Friends of mine who’ve been together for years have got engaged, which is very exciting. Congratulations! Especially as – as far as I know – they hadn’t really planned it before. He is divorced, and she is a modern career woman who’d never bothered about matrimony because she’s hardly a conventional type. After all, she had a Buffy the Vampire Slayer party for her 30thbirthday last year!
Yours truly went as a vampire while DJ went as a perverted ventriloquist dummy character who only featured in one episode! Before you get worried, she told us who we had to come as. I’m a bit concerned why they thought the sleazy dummy character suited DJ, but there you go!
DJ & I have been together nearly five and a half years and lived together for four. Friends of ours have met, married and had (two) children during that time. But he remains shy of the M word and can’t see the point of it all. Needless to say, my parental-types are scratching their heads/polishing their shotguns.
But my question is this – is marriage frugal? Apologies if this seems heartless but it has to be done! While it might all be very romantic, is there a financial case for matrimony?
Presumably there could be if you get divorced! At least if you’re the Heather Mills/Kevin Federline of the couple and require financial support, you could be laughing. Experts say it’s more likely assets will be divided equally between you if you’re married rather than living together. On the other hand, you’ve got the divorce costs to contend with (Mills claims to be in about £1.5m of debt from lawyer’s fees), not to mention the stress. And if you’re the Britney Spears/Paul McCartney party you’ll wish you’d just cohabited.
The average wedding costs almost £18k now(or 667 water butts!) and there are only a few financial benefits to getting hitched. And the government is considering giving cohabiting couples much the same legal rights as married couples anyway.
There are two big benefits to marriage, however, spouses are exempt from inheritance tax on their deceased spouse’s estate but an unmarried partner has to cough up. Plus a married couple can shift assets between them to make use of their individual capital gains tax allowances. However, IHT is only payable on an estate worth more than £300,000 anyway. Above that level the estate is taxed at 40 per cent. Ouch! Of course, the unmarried partner won’t get anything anyway unless their deceased partner has made a will leaving the estate to them.
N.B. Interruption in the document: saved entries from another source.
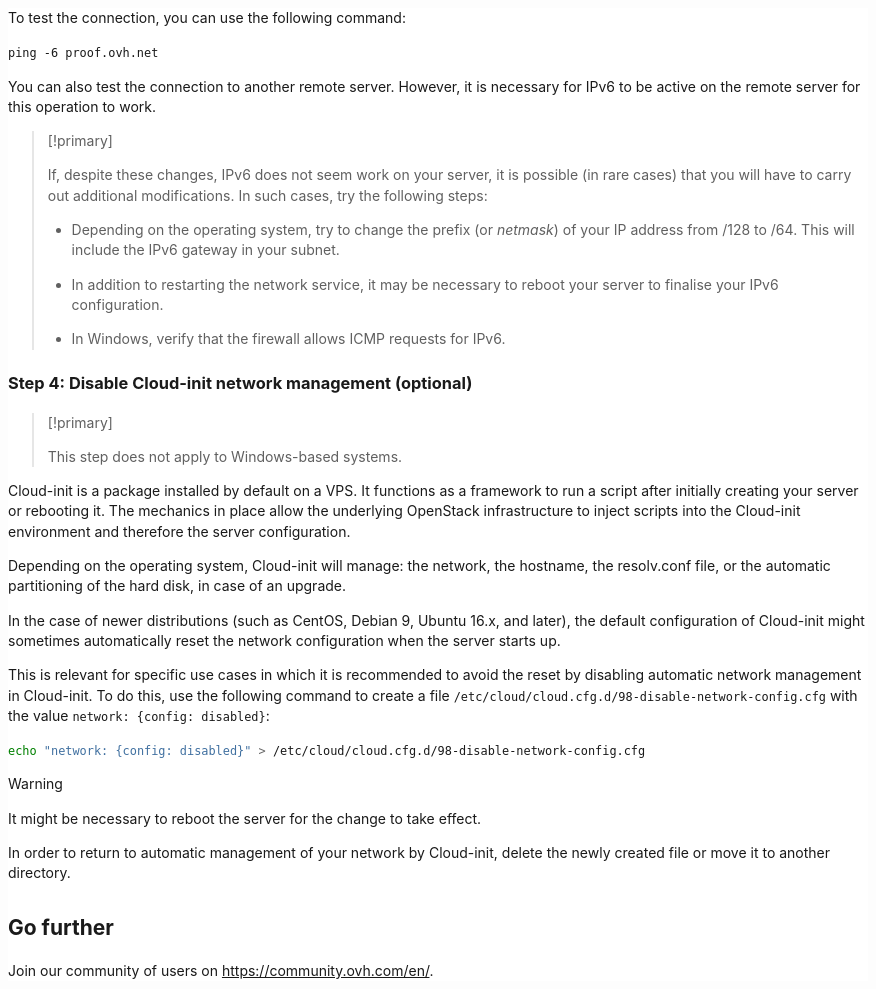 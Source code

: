 To test the connection, you can use the following command:

```
ping -6 proof.ovh.net
```

You can also test the connection to another remote server. However, it is necessary for IPv6 to be active on the remote server for this operation to work.

> [!primary]
>
> If, despite these changes, IPv6 does not seem work on your server, it is possible (in rare cases) that you will have to carry out additional modifications. In such cases, try the following steps:
>
> - Depending on the operating system, try to change the prefix (or *netmask*) of your IP address from /128 to /64. This will include the IPv6 gateway in your subnet.
>
> - In addition to restarting the network service, it may be necessary to reboot your server to finalise your IPv6 configuration.
> 
> - In Windows, verify that the firewall allows ICMP requests for IPv6.

### Step 4: Disable Cloud-init network management (optional)

> [!primary]
>
> This step does not apply to Windows-based systems.
>

Cloud-init is a package installed by default on a VPS. It functions as a framework to run a script after initially creating your server or rebooting it. The mechanics in place allow the underlying OpenStack infrastructure to inject scripts into the Cloud-init environment and therefore the server configuration.

Depending on the operating system, Cloud-init will manage: the network, the hostname, the resolv.conf file, or the automatic partitioning of the hard disk, in case of an upgrade.

In the case of newer distributions (such as CentOS, Debian 9, Ubuntu 16.x, and later), the default configuration of Cloud-init might sometimes automatically reset the network configuration when the server starts up.

This is relevant for specific use cases in which it is recommended to avoid the reset by disabling automatic network management in Cloud-init. To do this, use the following command to create a file `/etc/cloud/cloud.cfg.d/98-disable-network-config.cfg` with the value `network: {config: disabled}`:

```bash
echo "network: {config: disabled}" > /etc/cloud/cloud.cfg.d/98-disable-network-config.cfg
```

> [!warning]
>
> It might be necessary to reboot the server for the change to take effect.
>

In order to return to automatic management of your network by Cloud-init, delete the newly created file or move it to another directory.

## Go further

Join our community of users on <https://community.ovh.com/en/>.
So – and I think this is a depressing conclusion – I figure financially it’s probably only worth getting hitched if you have children – to ensure equal custody rights which unmarried fathers currently don’t get – or if your partner is minted. So until DJ or I becomes a millionaire, don’t expect to see a ring on my finger! I just hope I still have all my own teeth and hair by then…
I’m taking a frugal holiday next week so see you the following week. And thanks for all your helpful comments about cheaper ways of getting to Stansted and support for my frugal diet!.
Are weddings a waste of money? Or do you think marriage is a frugal winner in the long run?